Not All Backlog Is Profit, and Certainly Not on the Same Schedule
To understand the profit layer, two facts have to be held together. First, the company states that revenue from the proton project was already recognized in 2025. Second, installation at Ichilov is only expected to begin in the first quarter of 2027 and continue through the second quarter of 2028. That means project earnings do not wait for final physical delivery.
The reason sits in the revenue-recognition policy. When Medtechnica provides complex medical equipment that is significantly integrated with other promised services, it treats the combined project as a single performance obligation recognized over time, because the asset has no alternative use and the company has an enforceable right to payment for work completed to date. Taken together with the fact that revenue was already recognized in 2025, years before installation begins, the filing makes clear that this backlog does not unwind under a simple deliver-at-the-end model.
That is positive on one level, because it gives earlier accounting visibility. But it also means that any investor reading the NIS 351.9 million backlog as if it were a pool of future profit waiting untouched at the end of the road is simplifying the story too much. Part of the recognition has already begun, part of the cash has already been collected and moved on, and a large share of the service layer sits far out in later years.
The problem is that the filing does not provide the one number that would really close the loop. It does not disclose a stand-alone margin for the proton project, it does not separate how much of the year-end contract-liability balance belongs specifically to this project, and it does not give a full bridge between the customer milestones from Ichilov and the supplier milestone payments to IBA. So it is possible to speak confidently about visibility and timing quality, but not to translate the backlog directly into a known profit pool.
What is known is that the backlog has not yet repaired Medtechnica's overall margin profile. In 2025, medical-equipment revenue rose 4.2% to NIS 488.0 million, mainly because of revenue recognition from the proton project, but segment gross profit fell 1.7% to NIS 90.4 million, gross margin declined to 18.5% from 19.7%, and profit from ordinary operations before other income fell 19.8% to NIS 14.9 million.
That does not prove the proton project itself carries weak margins. It does prove that revenue already recognized from the project was still not enough to prevent margin erosion at the segment level.

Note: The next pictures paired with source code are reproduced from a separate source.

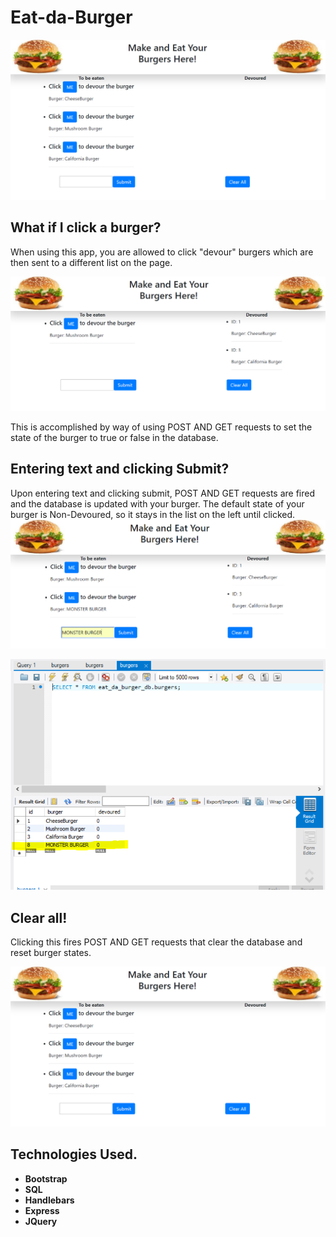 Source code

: # Eat-da-Burger
![Home](https://github.com/erict54757/Eat-da-Burger/blob/master/public/assets/img/home.PNG?raw=true)



## What if I click a burger?
When using this app, you are allowed to click "devour" burgers which are then sent to a different list on the page. 



![Click](https://github.com/erict54757/Eat-da-Burger/blob/master/public/assets/img/devoured%20list.PNG?raw=true)

This is accomplished by way of using POST AND GET requests to set the state of the burger to true or false in the database. 



## Entering text and clicking Submit?
Upon entering text and clicking submit, POST AND GET requests are fired and the database is updated with your burger. The default state of your burger is Non-Devoured, so it stays in the list on the left until clicked. 
![Submit](https://github.com/erict54757/Eat-da-Burger/blob/master/public/assets/img/MONSTER%20BURGER%20ADDED.PNG?raw=true)

![sql](https://github.com/erict54757/Eat-da-Burger/blob/master/public/assets/img/MONSTER%20BURGER%20SQL.PNG?raw=true)

## Clear all!
Clicking this fires POST AND GET requests that clear the database and reset burger states. 




![clear](https://github.com/erict54757/Eat-da-Burger/blob/master/public/assets/img/home.PNG?raw=true)







## Technologies Used.
* **Bootstrap**
* **SQL**
* **Handlebars**
* **Express**
* **JQuery**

The right headline for the backlog is therefore visibility, not proven profitability.
So How Much of the Backlog Really Becomes Cash and Profit
The careful answer is this:
- Part of the backlog has already proven it can become revenue, because 2025 already included project recognition.
- Part of the backlog has already proven it can bring in cash, because customer advances were actually received during 2023 to 2025.
- But part of that cash has already been consumed for supplier payments, the designated deposit has already disappeared from the balance sheet, and the remaining contract-liability balances are far smaller than they were a year earlier.
- And the future profit pool is still partly open, because the filing does not disclose a separate project margin or the service-margin structure of the long tail.
That is why the right reading of the project is not "NIS 351.9 million that still has to enter the cash account," and not "NIS 351.9 million waiting to land in earnings." The right reading is a long bridge between backlog, customer advances, guarantees, and accounting recognition that still has to pass the execution test.
That also defines what investors need to watch over the next 2 to 4 quarters: whether contract-liability balances keep falling without a profitability offset, whether inventory and supplier balances keep climbing, whether additional cash milestones are received before installation begins, and whether Medtechnica can show that its large backlog improves not only visibility but earnings quality.